Check the records below line by line for the string "with". Give the number of lines that contain it and nothing else.
(RECORDS SHOWN Opens)
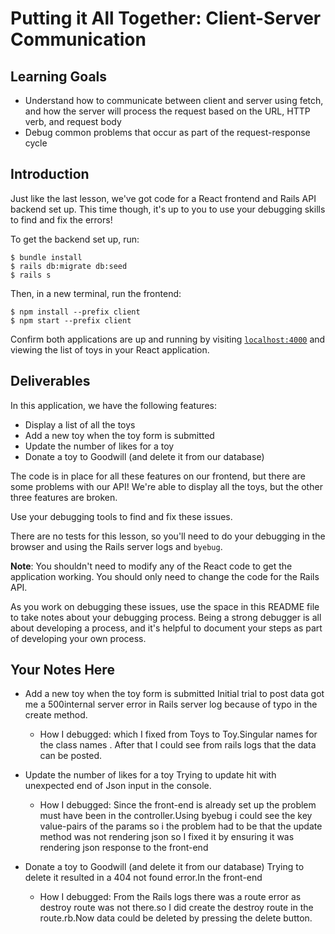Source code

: # Putting it All Together: Client-Server Communication

## Learning Goals

- Understand how to communicate between client and server using fetch, and how
  the server will process the request based on the URL, HTTP verb, and request
  body
- Debug common problems that occur as part of the request-response cycle

## Introduction

Just like the last lesson, we've got code for a React frontend and Rails API
backend set up. This time though, it's up to you to use your debugging skills to
find and fix the errors!

To get the backend set up, run:

```console
$ bundle install
$ rails db:migrate db:seed
$ rails s
```

Then, in a new terminal, run the frontend:

```console
$ npm install --prefix client
$ npm start --prefix client
```

Confirm both applications are up and running by visiting
[`localhost:4000`](http://localhost:4000) and viewing the list of toys in your
React application.

## Deliverables

In this application, we have the following features:

- Display a list of all the toys
- Add a new toy when the toy form is submitted
- Update the number of likes for a toy
- Donate a toy to Goodwill (and delete it from our database)

The code is in place for all these features on our frontend, but there are some
problems with our API! We're able to display all the toys, but the other three
features are broken.

Use your debugging tools to find and fix these issues.

There are no tests for this lesson, so you'll need to do your debugging in the
browser and using the Rails server logs and `byebug`.

**Note**: You shouldn't need to modify any of the React code to get the
application working. You should only need to change the code for the Rails API.

As you work on debugging these issues, use the space in this README file to take
notes about your debugging process. Being a strong debugger is all about
developing a process, and it's helpful to document your steps as part of
developing your own process.

## Your Notes Here

- Add a new toy when the toy form is submitted
    Initial trial to post data got me a 500internal server error in Rails server log because of typo in the create method.
   

  - How I debugged:
   which I fixed from Toys to Toy.Singular names for the class names . After that I could see from rails logs that the data can be posted.

- Update the number of likes for a toy
  Trying to update hit with unexpected end of Json input in the console.

  - How I debugged:
  Since the front-end is already set up the problem must have been in the controller.Using byebug i could see the key value-pairs of the params so i the problem had to be that the update method was not rendering json so I fixed it by ensuring it was rendering json response to the front-end

- Donate a toy to Goodwill (and delete it from our database)
Trying to delete it resulted in a 404 not found error.In the front-end

  - How I debugged:
  From the Rails logs there was a route error as destroy route was not there.so I did create the destroy route in the route.rb.Now data could be deleted by pressing the delete button.
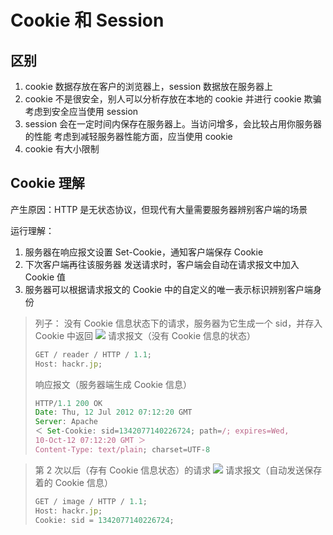 # Cookie 和 Session

## 区别

1. <font>cookie</font> 数据存放在客户的浏览器上，<font>session</font> 数据放在服务器上
2. <font>cookie</font> 不是很安全，别人可以分析存放在本地的 <font>cookie</font> 并进行 <font>cookie</font> 欺骗
   考虑到安全应当使用 <font>session</font>
3. <font>session</font> 会在一定时间内保存在服务器上。当访问增多，会比较占用你服务器的性能
   考虑到减轻服务器性能方面，应当使用 <font>cookie</font>
4. <font>cookie</font> 有大小限制

## Cookie 理解

产生原因：<font>HTTP</font> 是无状态协议，但现代有大量需要服务器辨别客户端的场景

运行理解：

1. 服务器在响应报文设置 <font>Set-Cookie</font>，通知客户端保存 <font>Cookie</font>
2. 下次客户端再往该服务器 发送请求时，客户端会自动在请求报文中加入 <font>Cookie</font> 值
3. 服务器可以根据请求报文的 <font>Cookie</font> 中的自定义的唯一表示标识辨别客户端身份

> 列子：
> 没有 <font>Cookie</font> 信息状态下的请求，服务器为它生成一个 <font>sid</font>，并存入 <font>Cookie</font> 中返回
> ![](https://cdn.jsdelivr.net/gh/raisew/gallery/wedoc/202312301639096.png)
> 请求报文（没有 <font>Cookie</font> 信息的状态）
>
> ```js
> GET / reader / HTTP / 1.1;
> Host: hackr.jp;
> ```
>
> 响应报文（服务器端生成 <font>Cookie</font> 信息）
>
> ```js
> HTTP/1.1 200 OK
> Date: Thu, 12 Jul 2012 07:12:20 GMT
> Server: Apache
> ＜ Set-Cookie: sid=1342077140226724; path=/; expires=Wed,
> 10-Oct-12 07:12:20 GMT ＞
> Content-Type: text/plain; charset=UTF-8
> ```

> 第 2 次以后（存有 Cookie 信息状态）的请求
> ![](https://cdn.jsdelivr.net/gh/raisew/gallery/wedoc/202312301650752.png)
> 请求报文（自动发送保存着的 Cookie 信息）
>
> ```js
> GET / image / HTTP / 1.1;
> Host: hackr.jp;
> Cookie: sid = 1342077140226724;
> ```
(RECORDS SHOWN Closes)
EXPECTED ANSWER
2